Nel sistema elettrico 5 MWh prodotti dall’impianto fotovoltaico sono stati assorbiti dalla pompa di calore con un COPrea,ann = 3. Il conguaglio delle fatture non è sempre stato piacevole con picchi anche di duemila euro poi compensati a fine anno; questo a causa del sistema di rimborsi che non è esattamente contestuale. Inoltre il costo di investimento iniziale è stato sicuramente maggiore rispetto al caso integrato.

L’obiettivo della ricerca non è certo trovare quale delle due strategie sia la migliore, perché ogni caso è a se stante e a seconda dell’utenza un sistema può essere più adatto di un altro. La ricerca che abbiamo portato avanti serve invece per scoprire le criticità che si possono incontrare durante la progettazione e durante le messa in opera di questi sistemi.

Non finiremo mai di ripetere che è necessario ridurre prima di tutto i consumi attraverso un adeguato isolamento dell’edificio e ridurre i consumi elettrici pro-capite. Successivamente i consumi residui possono essere coperti da un sistema che utilizza energie rinnovabili. E’ certamente differente applicare un impianto fotovoltaico ad una casa isolata termicamente oppure ad un edificio privo di coibentazione. Una casa a basso consumo per essere autonoma da un punto di vista termico ha bisogno di un impianto FV di soli 2 kWp una casa ordinaria più di 5 kWp che, con i consumi elettrici ordinari, arriva a 5 kWp e a 8 kWp rispettivamente.

Quello che ci domandiamo è anche quale sistema convenga per il futuro, quando il sistema nazionale dovrà fare a meno dei combustibili fossili.

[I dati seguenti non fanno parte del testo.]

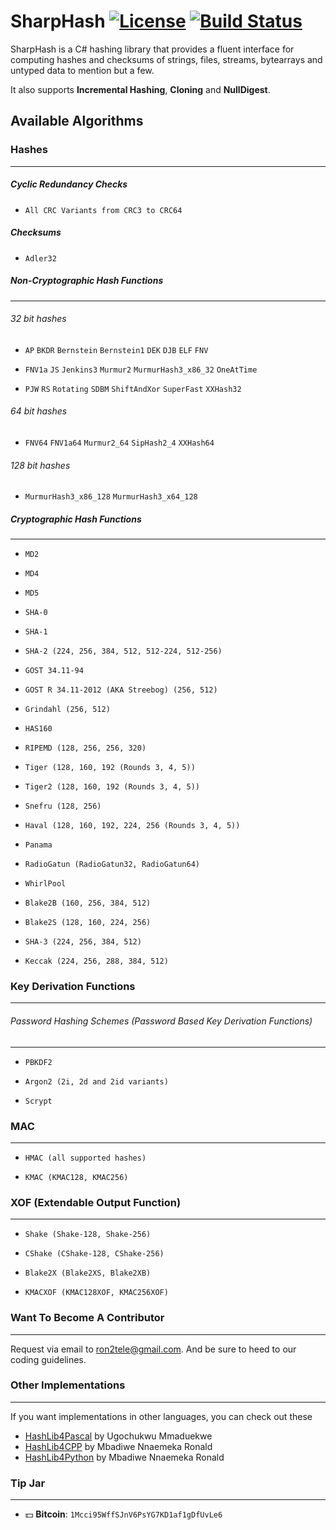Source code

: SharpHash [![License](http://img.shields.io/badge/license-MPL2-blue.svg)](https://github.com/Ron4fun/HashLib4CSharp/blob/master/LICENSE) [![Build Status](https://travis-ci.org/Ron4fun/SharpHash.svg?branch=master)](https://travis-ci.org/Ron4fun/SharpHash)
====

SharpHash is a C# hashing library that provides a fluent interface for computing hashes and checksums of strings, files, streams, bytearrays and untyped data to mention but a few.

It also supports **Incremental Hashing**, **Cloning** and **NullDigest**.

Available Algorithms
----------------------------------------

 ### Hashes
----------------------------------------
##### Cyclic Redundancy Checks

* `All CRC Variants from CRC3 to CRC64` 

##### Checksums

* `Adler32`

##### Non-Cryptographic Hash Functions 
----------------------------------------

###### 32 bit hashes

* `AP` `BKDR` `Bernstein` `Bernstein1` `DEK` `DJB` `ELF` `FNV` 

* `FNV1a` `JS` `Jenkins3` `Murmur2` `MurmurHash3_x86_32` `OneAtTime`

*  `PJW` `RS` `Rotating` `SDBM` `ShiftAndXor` `SuperFast` `XXHash32`

###### 64 bit hashes

* `FNV64` `FNV1a64` `Murmur2_64` `SipHash2_4` `XXHash64`

###### 128 bit hashes

* `MurmurHash3_x86_128` `MurmurHash3_x64_128` 

##### Cryptographic Hash Functions 
----------------------------------------

 * `MD2`

 * `MD4`

 * `MD5`

 * `SHA-0`

 * `SHA-1`

 * `SHA-2 (224, 256, 384, 512, 512-224, 512-256)`

 * `GOST 34.11-94`

 * `GOST R 34.11-2012 (AKA Streebog) (256, 512)`
 
 * `Grindahl (256, 512)`
 
 * `HAS160`

 * `RIPEMD (128, 256, 256, 320)`

 * `Tiger (128, 160, 192 (Rounds 3, 4, 5))` 

 * `Tiger2 (128, 160, 192 (Rounds 3, 4, 5))` 
 
 * `Snefru (128, 256)`
 
 * `Haval (128, 160, 192, 224, 256 (Rounds 3, 4, 5))`
 
 * `Panama`
 
 * `RadioGatun (RadioGatun32, RadioGatun64)`

 * `WhirlPool`

 * `Blake2B (160, 256, 384, 512)`
 
 * `Blake2S (128, 160, 224, 256)`

 * `SHA-3 (224, 256, 384, 512)`
 
 * `Keccak (224, 256, 288, 384, 512)`

### Key Derivation Functions
----------------------------------------

###### Password Hashing Schemes (Password Based Key Derivation Functions)

----------------------------------------

* `PBKDF2`
 
* `Argon2 (2i, 2d and 2id variants)`

* `Scrypt`

### MAC
----------------------------------------

* `HMAC (all supported hashes)`

* `KMAC (KMAC128, KMAC256)`

### XOF (Extendable Output Function)
----------------------------------------

* `Shake (Shake-128, Shake-256)`

* `CShake (CShake-128, CShake-256)`

* `Blake2X (Blake2XS, Blake2XB)`

* `KMACXOF (KMAC128XOF, KMAC256XOF)`

### Want To Become A Contributor
----------------------------------------
Request via email to [ron2tele@gmail.com](ron2tele@gmail.com). And be sure to heed to our coding guidelines.

### Other Implementations
----------------------------------------

If you want implementations in other languages, you can check out these

* [HashLib4Pascal](https://github.com/Xor-el/HashLib4Pascal) by Ugochukwu Mmaduekwe
* [HashLib4CPP](https://github.com/ron4fun/HashLib4CPP) by Mbadiwe Nnaemeka Ronald
* [HashLib4Python](https://github.com/ron4fun/HashLib4Python) by Mbadiwe Nnaemeka Ronald

### Tip Jar
----------------------------------------

* :dollar: **Bitcoin**: `1Mcci95WffSJnV6PsYG7KD1af1gDfUvLe6`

Con il sistema di scambio sul posto, che sicuramente va migliorato anche in un’ottica di smart grid, la tecnologia fotovoltaica ha sicuramente dei vantaggi che però possono essere del tutto annullati in un sistema stand-alone o in caso di crollo del sistema (blackout o breakdown). Il sistema integrato regge meglio rispetto a variazioni delle politiche energetiche o a collassi di sistema; sicuramente ha una maggiore resilienza nel tempo.